▶ [Assigned task]
Set every record down again, identical to the original.

Plain-text document sources:

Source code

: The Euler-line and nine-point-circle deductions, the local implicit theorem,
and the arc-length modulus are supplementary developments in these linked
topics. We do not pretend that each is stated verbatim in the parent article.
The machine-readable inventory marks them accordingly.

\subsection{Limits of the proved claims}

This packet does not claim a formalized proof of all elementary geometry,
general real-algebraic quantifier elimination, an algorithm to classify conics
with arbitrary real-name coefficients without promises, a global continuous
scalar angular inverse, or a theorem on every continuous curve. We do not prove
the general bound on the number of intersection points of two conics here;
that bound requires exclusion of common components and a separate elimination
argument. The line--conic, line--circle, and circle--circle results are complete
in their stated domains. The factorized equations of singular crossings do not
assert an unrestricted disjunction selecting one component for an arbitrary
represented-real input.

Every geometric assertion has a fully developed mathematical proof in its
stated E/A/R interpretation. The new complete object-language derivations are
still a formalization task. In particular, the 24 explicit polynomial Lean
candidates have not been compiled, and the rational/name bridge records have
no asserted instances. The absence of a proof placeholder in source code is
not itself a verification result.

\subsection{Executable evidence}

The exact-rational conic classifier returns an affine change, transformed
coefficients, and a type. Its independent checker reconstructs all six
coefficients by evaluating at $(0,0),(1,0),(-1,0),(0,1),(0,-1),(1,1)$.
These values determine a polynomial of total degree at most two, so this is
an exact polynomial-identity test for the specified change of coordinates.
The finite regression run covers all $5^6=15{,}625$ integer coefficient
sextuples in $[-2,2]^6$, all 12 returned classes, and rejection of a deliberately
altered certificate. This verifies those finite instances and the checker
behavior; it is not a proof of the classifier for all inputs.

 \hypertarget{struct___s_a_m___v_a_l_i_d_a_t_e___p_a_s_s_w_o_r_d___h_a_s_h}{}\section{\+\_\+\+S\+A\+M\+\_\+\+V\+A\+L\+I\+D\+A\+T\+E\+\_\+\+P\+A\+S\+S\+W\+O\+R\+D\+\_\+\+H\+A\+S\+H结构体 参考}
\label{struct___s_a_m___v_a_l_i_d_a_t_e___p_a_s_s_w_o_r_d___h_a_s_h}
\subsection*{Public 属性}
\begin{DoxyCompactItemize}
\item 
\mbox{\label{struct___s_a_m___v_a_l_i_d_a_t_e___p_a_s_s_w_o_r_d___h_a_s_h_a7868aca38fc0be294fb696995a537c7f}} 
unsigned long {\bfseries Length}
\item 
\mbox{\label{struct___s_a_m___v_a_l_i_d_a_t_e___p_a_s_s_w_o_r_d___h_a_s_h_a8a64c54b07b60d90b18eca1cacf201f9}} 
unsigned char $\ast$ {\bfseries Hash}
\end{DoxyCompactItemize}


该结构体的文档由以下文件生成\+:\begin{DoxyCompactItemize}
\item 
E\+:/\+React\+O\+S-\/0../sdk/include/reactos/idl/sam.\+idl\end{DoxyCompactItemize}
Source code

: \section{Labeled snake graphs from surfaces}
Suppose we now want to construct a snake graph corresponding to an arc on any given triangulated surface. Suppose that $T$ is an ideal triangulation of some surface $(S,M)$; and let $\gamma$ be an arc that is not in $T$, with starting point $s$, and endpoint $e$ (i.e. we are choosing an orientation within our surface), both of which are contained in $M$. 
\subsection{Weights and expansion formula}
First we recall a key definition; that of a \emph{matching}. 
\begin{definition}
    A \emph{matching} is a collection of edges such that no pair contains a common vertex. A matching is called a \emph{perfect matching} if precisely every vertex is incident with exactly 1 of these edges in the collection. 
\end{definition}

▶ [Exercise result]
Source code

: The Euler-line and nine-point-circle deductions, the local implicit theorem,
and the arc-length modulus are supplementary developments in these linked
topics. We do not pretend that each is stated verbatim in the parent article.
The machine-readable inventory marks them accordingly.

\subsection{Limits of the proved claims}

This packet does not claim a formalized proof of all elementary geometry,
general real-algebraic quantifier elimination, an algorithm to classify conics
with arbitrary real-name coefficients without promises, a global continuous
scalar angular inverse, or a theorem on every continuous curve. We do not prove
the general bound on the number of intersection points of two conics here;
that bound requires exclusion of common components and a separate elimination
argument. The line--conic, line--circle, and circle--circle results are complete
in their stated domains. The factorized equations of singular crossings do not
assert an unrestricted disjunction selecting one component for an arbitrary
represented-real input.

Every geometric assertion has a fully developed mathematical proof in its
stated E/A/R interpretation. The new complete object-language derivations are
still a formalization task. In particular, the 24 explicit polynomial Lean
candidates have not been compiled, and the rational/name bridge records have
no asserted instances. The absence of a proof placeholder in source code is
not itself a verification result.

\subsection{Executable evidence}

The exact-rational conic classifier returns an affine change, transformed
coefficients, and a type. Its independent checker reconstructs all six
coefficients by evaluating at $(0,0),(1,0),(-1,0),(0,1),(0,-1),(1,1)$.
These values determine a polynomial of total degree at most two, so this is
an exact polynomial-identity test for the specified change of coordinates.
The finite regression run covers all $5^6=15{,}625$ integer coefficient
sextuples in $[-2,2]^6$, all 12 returned classes, and rejection of a deliberately
altered certificate. This verifies those finite instances and the checker
behavior; it is not a proof of the classifier for all inputs.

 \hypertarget{struct___s_a_m___v_a_l_i_d_a_t_e___p_a_s_s_w_o_r_d___h_a_s_h}{}\section{\+\_\+\+S\+A\+M\+\_\+\+V\+A\+L\+I\+D\+A\+T\+E\+\_\+\+P\+A\+S\+S\+W\+O\+R\+D\+\_\+\+H\+A\+S\+H结构体 参考}
\label{struct___s_a_m___v_a_l_i_d_a_t_e___p_a_s_s_w_o_r_d___h_a_s_h}
\subsection*{Public 属性}
\begin{DoxyCompactItemize}
\item 
\mbox{\label{struct___s_a_m___v_a_l_i_d_a_t_e___p_a_s_s_w_o_r_d___h_a_s_h_a7868aca38fc0be294fb696995a537c7f}} 
unsigned long {\bfseries Length}
\item 
\mbox{\label{struct___s_a_m___v_a_l_i_d_a_t_e___p_a_s_s_w_o_r_d___h_a_s_h_a8a64c54b07b60d90b18eca1cacf201f9}} 
unsigned char $\ast$ {\bfseries Hash}
\end{DoxyCompactItemize}


该结构体的文档由以下文件生成\+:\begin{DoxyCompactItemize}
\item 
E\+:/\+React\+O\+S-\/0../sdk/include/reactos/idl/sam.\+idl\end{DoxyCompactItemize}
Source code

: \section{Labeled snake graphs from surfaces}
Suppose we now want to construct a snake graph corresponding to an arc on any given triangulated surface. Suppose that $T$ is an ideal triangulation of some surface $(S,M)$; and let $\gamma$ be an arc that is not in $T$, with starting point $s$, and endpoint $e$ (i.e. we are choosing an orientation within our surface), both of which are contained in $M$. 
\subsection{Weights and expansion formula}
First we recall a key definition; that of a \emph{matching}. 
\begin{definition}
    A \emph{matching} is a collection of edges such that no pair contains a common vertex. A matching is called a \emph{perfect matching} if precisely every vertex is incident with exactly 1 of these edges in the collection. 
\end{definition}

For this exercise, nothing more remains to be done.